具體的retrain程式碼太多，就不貼出來了，見本人的 github

執行eval_retrain.sh指令碼，如果裡面的引數自己需要改動，根據情況設定即可

python retrain.py \
--bottleneck_dir=bottlenecks \
--how_many_training_steps 1000 \
--model_dir=model_dir \
--output_graph=retrained_graph.pb \
--output_labels=retrained_labels.txt \
--summaries_dir=retrain_logs \
--image_dir=images

執行完之後，會在此工程目錄下生成 retrained_graph.pb檔案和log日誌(可以在tensorbord下視覺化)，使用label_image就可以測試了。注意，如果使用的是tf v1.1.0及之後的官方label_image.py需修改引數

input_layer = "Mul"
output_layer = "final_result"

專案中的label_image_v0.py是舊版，程式碼如下

import tensorflow as tf
import sys

# change this as you see fit
image_path = sys.argv[1]

# Read in the image_data
image_data = tf.gfile.FastGFile(image_path, 'rb').read()
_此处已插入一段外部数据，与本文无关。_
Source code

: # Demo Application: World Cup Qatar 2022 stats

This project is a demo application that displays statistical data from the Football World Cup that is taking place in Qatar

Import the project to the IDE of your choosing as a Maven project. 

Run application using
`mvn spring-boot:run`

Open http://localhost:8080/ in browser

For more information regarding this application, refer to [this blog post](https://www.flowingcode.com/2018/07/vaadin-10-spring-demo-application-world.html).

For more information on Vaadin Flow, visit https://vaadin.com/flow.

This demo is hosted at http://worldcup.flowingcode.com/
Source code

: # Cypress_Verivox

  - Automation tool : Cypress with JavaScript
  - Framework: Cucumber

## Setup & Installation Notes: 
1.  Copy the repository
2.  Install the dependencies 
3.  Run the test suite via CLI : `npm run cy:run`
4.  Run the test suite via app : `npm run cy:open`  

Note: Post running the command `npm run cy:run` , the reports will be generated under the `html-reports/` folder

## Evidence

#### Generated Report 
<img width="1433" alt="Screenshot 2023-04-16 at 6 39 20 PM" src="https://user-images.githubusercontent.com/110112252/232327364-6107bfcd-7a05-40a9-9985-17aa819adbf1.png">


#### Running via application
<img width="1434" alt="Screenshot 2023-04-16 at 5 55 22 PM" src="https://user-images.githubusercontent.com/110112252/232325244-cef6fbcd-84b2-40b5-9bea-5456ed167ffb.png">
# Loads label file, strips off carriage return
label_lines = [line.rstrip() for line
                   in tf.gfile.GFile("retrained_labels.txt")]

# Unpersists graph from file
with tf.gfile.FastGFile("retrained_graph.pb", 'rb') as f:
    graph_def = tf.GraphDef()
    graph_def.ParseFromString(f.read())
    _ = tf.import_graph_def(graph_def, name='')
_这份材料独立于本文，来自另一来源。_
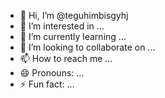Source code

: - 👋 Hi, I’m @teguhimbisgyhj
- 👀 I’m interested in ...
- 🌱 I’m currently learning ...
- 💞️ I’m looking to collaborate on ...
- 📫 How to reach me ...
- 😄 Pronouns: ...
- ⚡ Fun fact: ...

<!---
teguhimbisgyhj/teguhimbisgyhj is a ✨ special ✨ repository because its `README.md` (this file) appears on your GitHub profile.
You can click the Preview link to take a look at your changes.
--->
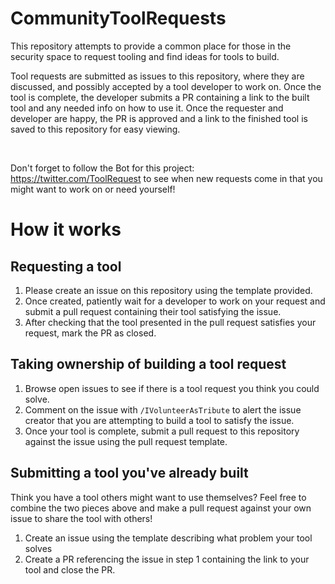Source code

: # CommunityToolRequests
This repository attempts to provide a common place for those in the security space to request tooling and find ideas for tools to build. 

Tool requests are submitted as issues to this repository, where they are discussed, and possibly accepted by a tool developer to work on. Once the tool is complete, the developer submits a PR containing a link to the built tool and any needed info on how to use it. Once the requester and developer are happy, the PR is approved and a link to the finished tool is saved to this repository for easy viewing.

<br>

Don't forget to follow the Bot for this project: https://twitter.com/ToolRequest to see when new requests come in that you might want to work on or need yourself!


# How it works

## Requesting a tool

1. Please create an issue on this repository using the template provided.
2. Once created, patiently wait for a developer to work on your request and submit a pull request containing their tool satisfying the issue. 
3. After checking that the tool presented in the pull request satisfies your request, mark the PR as closed.

## Taking ownership of building a tool request

1. Browse open issues to see if there is a tool request you think you could solve.
2. Comment on the issue with `/IVolunteerAsTribute` to alert the issue creator that you are attempting to build a tool to satisfy the issue.
3. Once your tool is complete, submit a pull request to this repository against the issue using the pull request template.

## Submitting a tool you've already built

Think you have a tool others might want to use themselves? Feel free to combine the two pieces above and make a pull request against your own issue to share the tool with others!

1. Create an issue using the template describing what problem your tool solves
2. Create a PR referencing the issue in step 1 containing the link to your tool and close the PR.
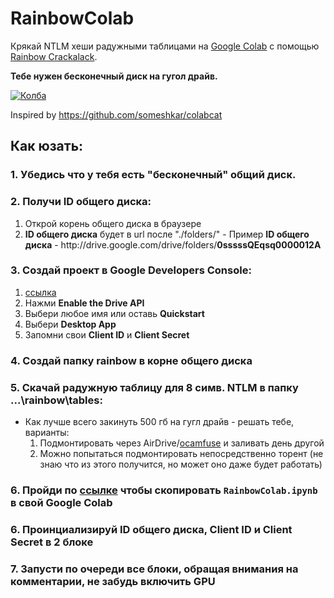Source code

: # RainbowColab
Крякай NTLM хеши радужными таблицами на [Google Colab](https://colab.research.google.com) с помощью  [Rainbow Crackalack](https://github.com/jtesta/rainbowcrackalack).

**Тебе нужен бесконечный диск на гугол драйв.**

[![Колба](https://colab.research.google.com/assets/colab-badge.svg)](https://colab.research.google.com/github/HydroSausager/RainbowColab/blob/main/RainbowColab.ipynb)

Inspired by https://github.com/someshkar/colabcat

## Как юзать:

### 1. Убедись что у тебя есть "бесконечный" общий диск.
### 2. Получи **ID общего диска**:
  1. Открой корень общего диска в браузере
  2. **ID общего диска** будет в url после "./folders/" 
    - Пример **ID общего диска** - httр://drive.google.com/drive/folders/**0sssssQEqsq0000012A**
   
### 3. Создай проект в Google Developers Console:
  1. [ссылка](https://developers.google.com/drive/api/v3/quickstart/python)
  2. Нажми **Enable the Drive API**
  3. Выбери любое имя или оставь **Quickstart**
  4. Выбери **Desktop App**
  5. Запомни свои **Client ID** и **Client Secret**

### 4. Создай папку **rainbow** в корне **общего диска**

### 5. Скачай радужную таблицу для 8 симв. NTLM в папку ...\rainbow\tables:
  - Как лучше всего закинуть 500 гб на гугл драйв - решать тебе, варианты:
    1. Подмонтировать через AirDrive/[ocamfuse](https://github.com/astrada/google-drive-ocamlfuse) и заливать день другой
    2. Можно попытаться подмонтировать непосредственно торент (не знаю что из этого получится, но может оно даже будет работать)

### 6. Пройди по [ссылке](https://colab.research.google.com/github/HydroSausager/RainbowColab/blob/main/RainbowColab.ipynb) чтобы скопировать `RainbowColab.ipynb` в свой Google Colab

### 6. Проинциализируй **ID общего диска**, **Client ID** и **Client Secret** в 2 блоке
  
### 7. Запусти по очереди все блоки, обращая внимания на комментарии, не забудь включить GPU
with tf.Session() as sess:
    # Feed the image_data as input to the graph and get first prediction
    softmax_tensor = sess.graph.get_tensor_by_name('final_result:0')
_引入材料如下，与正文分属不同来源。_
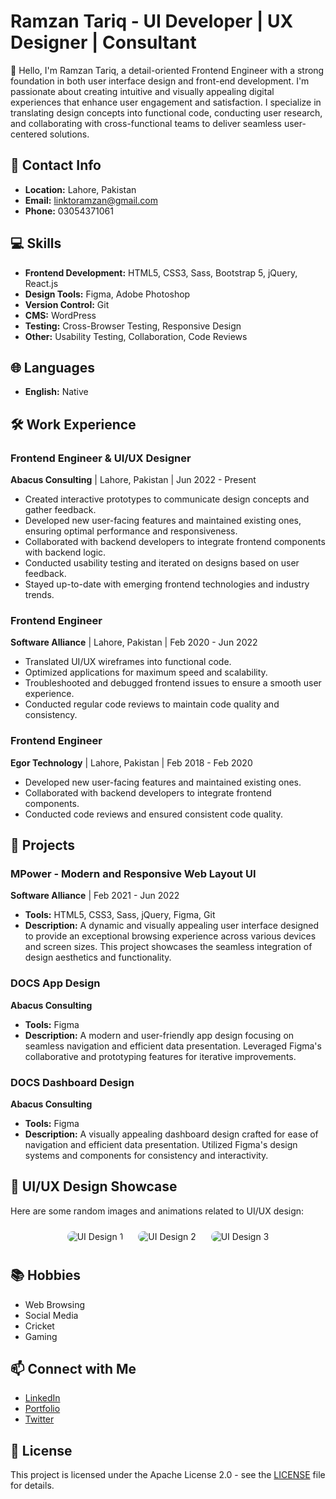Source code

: # Ramzan Tariq - UI Developer | UX Designer | Consultant

👋 Hello, I'm Ramzan Tariq, a detail-oriented Frontend Engineer with a strong foundation in both user interface design and front-end development. I'm passionate about creating intuitive and visually appealing digital experiences that enhance user engagement and satisfaction. I specialize in translating design concepts into functional code, conducting user research, and collaborating with cross-functional teams to deliver seamless user-centered solutions.

## 📌 Contact Info
- **Location:** Lahore, Pakistan
- **Email:** linktoramzan@gmail.com
- **Phone:** 03054371061


## 💻 Skills
- **Frontend Development:** HTML5, CSS3, Sass, Bootstrap 5, jQuery, React.js
- **Design Tools:** Figma, Adobe Photoshop
- **Version Control:** Git
- **CMS:** WordPress
- **Testing:** Cross-Browser Testing, Responsive Design
- **Other:** Usability Testing, Collaboration, Code Reviews

## 🌐 Languages
- **English:** Native

## 🛠️ Work Experience

### **Frontend Engineer & UI/UX Designer**  
**Abacus Consulting** | Lahore, Pakistan | Jun 2022 - Present  
- Created interactive prototypes to communicate design concepts and gather feedback.
- Developed new user-facing features and maintained existing ones, ensuring optimal performance and responsiveness.
- Collaborated with backend developers to integrate frontend components with backend logic.
- Conducted usability testing and iterated on designs based on user feedback.
- Stayed up-to-date with emerging frontend technologies and industry trends.

### **Frontend Engineer**  
**Software Alliance** | Lahore, Pakistan | Feb 2020 - Jun 2022  
- Translated UI/UX wireframes into functional code.
- Optimized applications for maximum speed and scalability.
- Troubleshooted and debugged frontend issues to ensure a smooth user experience.
- Conducted regular code reviews to maintain code quality and consistency.

### **Frontend Engineer**  
**Egor Technology** | Lahore, Pakistan | Feb 2018 - Feb 2020  
- Developed new user-facing features and maintained existing ones.
- Collaborated with backend developers to integrate frontend components.
- Conducted code reviews and ensured consistent code quality.

## 🚀 Projects

### **MPower - Modern and Responsive Web Layout UI**  
**Software Alliance** | Feb 2021 - Jun 2022  
- **Tools:** HTML5, CSS3, Sass, jQuery, Figma, Git  
- **Description:** A dynamic and visually appealing user interface designed to provide an exceptional browsing experience across various devices and screen sizes. This project showcases the seamless integration of design aesthetics and functionality.

### **DOCS App Design**  
**Abacus Consulting**  
- **Tools:** Figma  
- **Description:** A modern and user-friendly app design focusing on seamless navigation and efficient data presentation. Leveraged Figma's collaborative and prototyping features for iterative improvements.

### **DOCS Dashboard Design**  
**Abacus Consulting**  
- **Tools:** Figma  
- **Description:** A visually appealing dashboard design crafted for ease of navigation and efficient data presentation. Utilized Figma's design systems and components for consistency and interactivity.

## 🎨 UI/UX Design Showcase

Here are some random images and animations related to UI/UX design:

<div align="center">
  <img src="https://via.placeholder.com/150" alt="UI Design 1" style="border-radius: 10px; margin: 10px; animation: float 3s ease-in-out infinite;">
  <img src="https://via.placeholder.com/150" alt="UI Design 2" style="border-radius: 10px; margin: 10px; animation: float 3s ease-in-out infinite;">
  <img src="https://via.placeholder.com/150" alt="UI Design 3" style="border-radius: 10px; margin: 10px; animation: float 3s ease-in-out infinite;">
</div>

<style>
  @keyframes float {
    0%, 100% {
      transform: translateY(0);
    }
    50% {
      transform: translateY(-10px);
    }
  }
</style>

## 📚 Hobbies
- Web Browsing
- Social Media
- Cricket
- Gaming

## 📫 Connect with Me
- [LinkedIn](https://www.linkedin.com/in/tumur-alex/)
- [Portfolio](https://tumur.me)
- [Twitter](https://twitter.com/tumur_alex)

## 📜 License
This project is licensed under the Apache License 2.0 - see the [LICENSE](LICENSE) file for details.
    predictions = sess.run(softmax_tensor, \
             {'DecodeJpeg/contents:0': image_data})

    # Sort to show labels of first prediction in order of confidence
    top_k = predictions[0].argsort()[-len(predictions[0]):][::-1]

    for node_id in top_k:
        human_string = label_lines[node_id]
        score = predictions[0][node_id]
        print('%s (score = %.5f)' % (human_string, score))


    filename = "results.txt"
    with open(filename, 'a+') as f:
        f.write('\n**%s**\n' % (image_path))
        for node_id in top_k:
            human_string = label_lines[node_id]
            score = predictions[0][node_id]
            f.write('%s (score = %.5f)\n' % (human_string, score))

新版改動較大，程式碼如下：

# coding=utf-8
# 用於更改資料集重訓練模型
# ======================================================

from __future__ import absolute_import
from __future__ import division
from __future__ import print_function

import argparse
import sys

import numpy as np
import tensorflow as tf


def load_graph(model_file):
    graph = tf.Graph()
    graph_def = tf.GraphDef()

    with open(model_file, "rb") as f:
        graph_def.ParseFromString(f.read())
    with graph.as_default():
        tf.import_graph_def(graph_def)

    return graph


def read_tensor_from_image_file(file_name, input_height=299, input_width=299,
                                input_mean=0, input_std=255):
    input_name = "file_reader"
    output_name = "normalized"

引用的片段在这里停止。